** Provided entries follows **

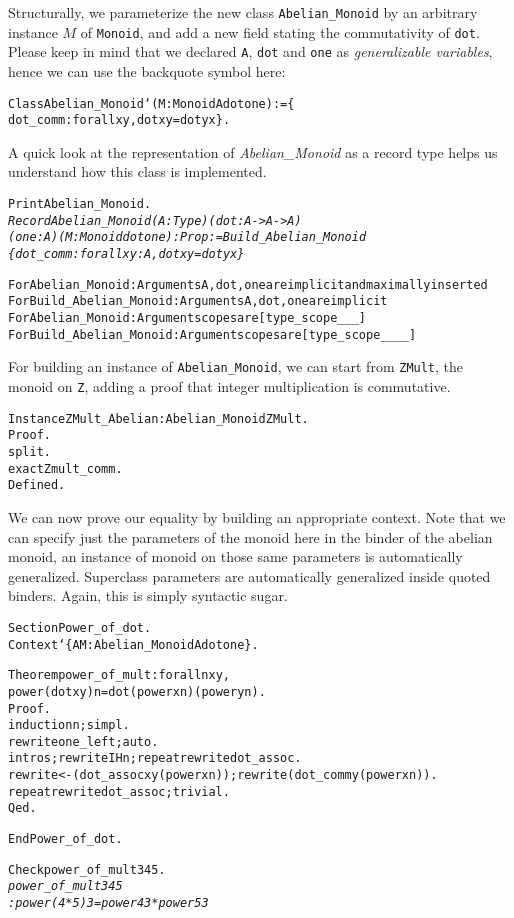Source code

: \documentclass[a4]{report}
\begin{document}
Structurally, we parameterize the new class \texttt{Abelian\_Monoid}
by an arbitrary instance $M$ of \texttt{Monoid}, and add a new field
stating the commutativity of \texttt{dot}. Please keep in mind that
we declared \texttt{A}, \texttt{dot} and \texttt{one} as
\emph{generalizable variables}, hence we can use the backquote symbol here:

\begin{alltt}
Class Abelian_Monoid `(M:Monoid A dot one) := \{
  dot_comm : forall x y, dot x y = dot y x\}.
\end{alltt}

A quick look at the representation of \emph{Abelian\_Monoid} as a record type
helps us understand how this class is implemented.

  \begin{alltt}
Print Abelian_Monoid.\it\color{red}
Record Abelian_Monoid (A : Type) (dot : A -> A -> A) 
(one : A) (M : Monoid dot one) : Prop := Build_Abelian_Monoid
  \{ dot_comm : forall x y : A, dot x y = dot y x \}

For Abelian_Monoid: Arguments A, dot, one are implicit and maximally inserted
For Build_Abelian_Monoid: Arguments A, dot, one are implicit
For Abelian_Monoid: Argument scopes are [type_scope _ _ _]
For Build_Abelian_Monoid: Argument scopes are [type_scope _ _ _ _]
\end{alltt}


For building an instance of \texttt{Abelian\_Monoid}, we can start 
from \texttt{ZMult}, the monoid on \texttt{Z}, adding a proof that
integer multiplication is commutative.

\begin{alltt}
Instance ZMult_Abelian : Abelian_Monoid ZMult.
Proof.
  split. 
  exact Zmult_comm.
Defined.
\end{alltt}

We can now prove our equality by building an appropriate context.
Note that we can specify just the parameters of the monoid here in the
binder of the abelian monoid, an instance of monoid on those same
parameters is automatically generalized. Superclass parameters are
automatically generalized inside quoted binders. Again, this is simply
syntactic sugar.

\begin{alltt}
Section Power_of_dot.
  Context `\{AM:Abelian_Monoid A dot one\}.

  Theorem power_of_mult : forall n x y, 
      power (dot x y) n = dot (power x n) (power y n). 
  Proof.
    induction n;simpl.
    rewrite one_left;auto.
    intros; rewrite IHn; repeat rewrite dot_assoc.
    rewrite <- (dot_assoc x y (power x n)); rewrite (dot_comm y (power x n)).
    repeat rewrite dot_assoc;trivial.
  Qed.

End Power_of_dot.

Check power_of_mult 3 4 5.\it\color{red}
power_of_mult 3 4 5
     : power (4 * 5) 3 = power 4 3 * power 5 3
\end{alltt} 
\end{document}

** End of Provided entries **

Retype only the lines above between the line with "exact Zmult_comm." and the line with "parameters is automatically", counting those two lines as well, and keep every character as it is.

  exact Zmult_comm.
Defined.
\end{alltt}

We can now prove our equality by building an appropriate context.
Note that we can specify just the parameters of the monoid here in the
binder of the abelian monoid, an instance of monoid on those same
parameters is automatically generalized. Superclass parameters are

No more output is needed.